Do ponto de vista do Direito do Trabalho, a doula contratada pela mulher para assisti-la nos primeiros dias do nascimento do filho não é empregada doméstica, mas eventual, porque o evento (cuidar de um recém-nascido) é certo e de curta duração. Mas, se uma empresa se especializar no fornecimento desse tipo de mão de obra (por exemplo, uma agência especializada em doulas), as profissionais serão empregadas dessa agência porque a sua(das doulas) atividade se liga à atividade-fim da agência de prestação desse serviço. Recentemente, o Ministério do Trabalho e Emprego —MTE— atualizou a Classificação Brasileira de Ocupações —CBO— (https://www.mtecbo.gov.br/cbosite/pages/regulamentacao.jsf) incluindo 60 novas ocupações, elevando a 2.619 o número de profissões regulamentadas. A CBO é utilizada pelo MTE para a preparação da Relação Anual de Informações Sociais —RAIS—; na elaboração do Cadastro Geral de Empregados e Desempregados — CAGED—; no cálculo e fiscalização dos programas do seguro-desemprego e na formulação de políticas públicas de geração de emprego e renda; na declaração do Imposto de Renda; no cadastramento no INSS; no censo educacional e nas pesquisas do IBGE. Dentre as novas atividades oficialmente reconhecidas estão as doulas.
Mas, nessa questão, os dois lados têm razão.
A primeira coisa a considerar é esta: a doula exerce uma profissão legal e os conselhos regionais de medicina não têm competência para proibir o exercício de nenhuma profissão legalmente reconhecida. A gestante enfrenta no parto um momento crítico de sua vida. Há todo um quadro especialíssimo de inquietação física e psicológica e todo esforço possível para a humanização dessa hora é válido. É compreensível, por esse aspecto, que uma doula que já acompanha a gestante em casa orientando exercícios, respiração, cuidados com o futuro bebê e alimentação e repouso lhe passe segurança e apoio psicológico. Mas o centro clínico de obstetrícia é um feudo sagrado para os médicos.

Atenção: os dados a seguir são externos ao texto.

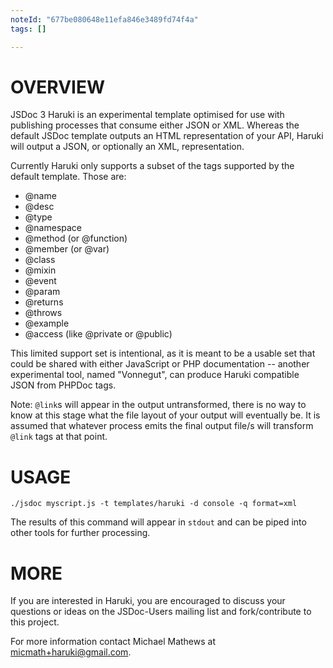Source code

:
 ```yaml
---
noteId: "677be080648e11efa846e3489fd74f4a"
tags: []

---
```


OVERVIEW
========

JSDoc 3 Haruki is an experimental template optimised for use with publishing processes that consume either JSON or XML. Whereas the default JSDoc template outputs an HTML representation of your API, Haruki will output a JSON, or optionally an XML, representation.

Currently Haruki only supports a subset of the tags supported by the default template. Those are:

  * @name
  * @desc
  * @type
  * @namespace
  * @method (or @function)
  * @member (or @var)
  * @class
  * @mixin
  * @event
  * @param
  * @returns
  * @throws
  * @example
  * @access (like @private or @public)

This limited support set is intentional, as it is meant to be a usable set that could be shared with either JavaScript or PHP documentation -- another experimental tool, named "Vonnegut", can produce Haruki compatible JSON from PHPDoc tags.

Note: `@link`s will appear in the output untransformed, there is no way to know at this stage what the file layout of your output will eventually be. It is assumed that whatever process emits the final output file/s will transform `@link` tags at that point.

USAGE
=====

    ./jsdoc myscript.js -t templates/haruki -d console -q format=xml

The results of this command will appear in `stdout` and can be piped into other tools for further processing.

MORE
=====

If you are interested in Haruki, you are encouraged to discuss your questions or ideas on the JSDoc-Users mailing list and fork/contribute to this project.

For more information contact Michael Mathews at <micmath+haruki@gmail.com>.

Ali, ele é senhor da vida, e se entende que a presença de uma doula dificulta o seu trabalho, é preciso considerar essa opinião técnica do seu próprio ponto de vista, sem paixão ou partidarismo.
Embora seja indispensável reconhecer que a mulher enfrenta, no momento do parto, a sua realização mais plena e sagrada porque é ali que ela se aproxima do Criador e gera uma nova vida, é também preciso reconhecer que é nesse momento que o médico se aproxima de Deus porque tem nas suas mãos a vida da criadora e a vida da criatura.
No momento do parto, o médico é o senhor da vida e nem mesmo a lei pode dizer o que ele deve ou pode fazer. A lei não decide o destino da vida. É a vida quem decide o destino da lei.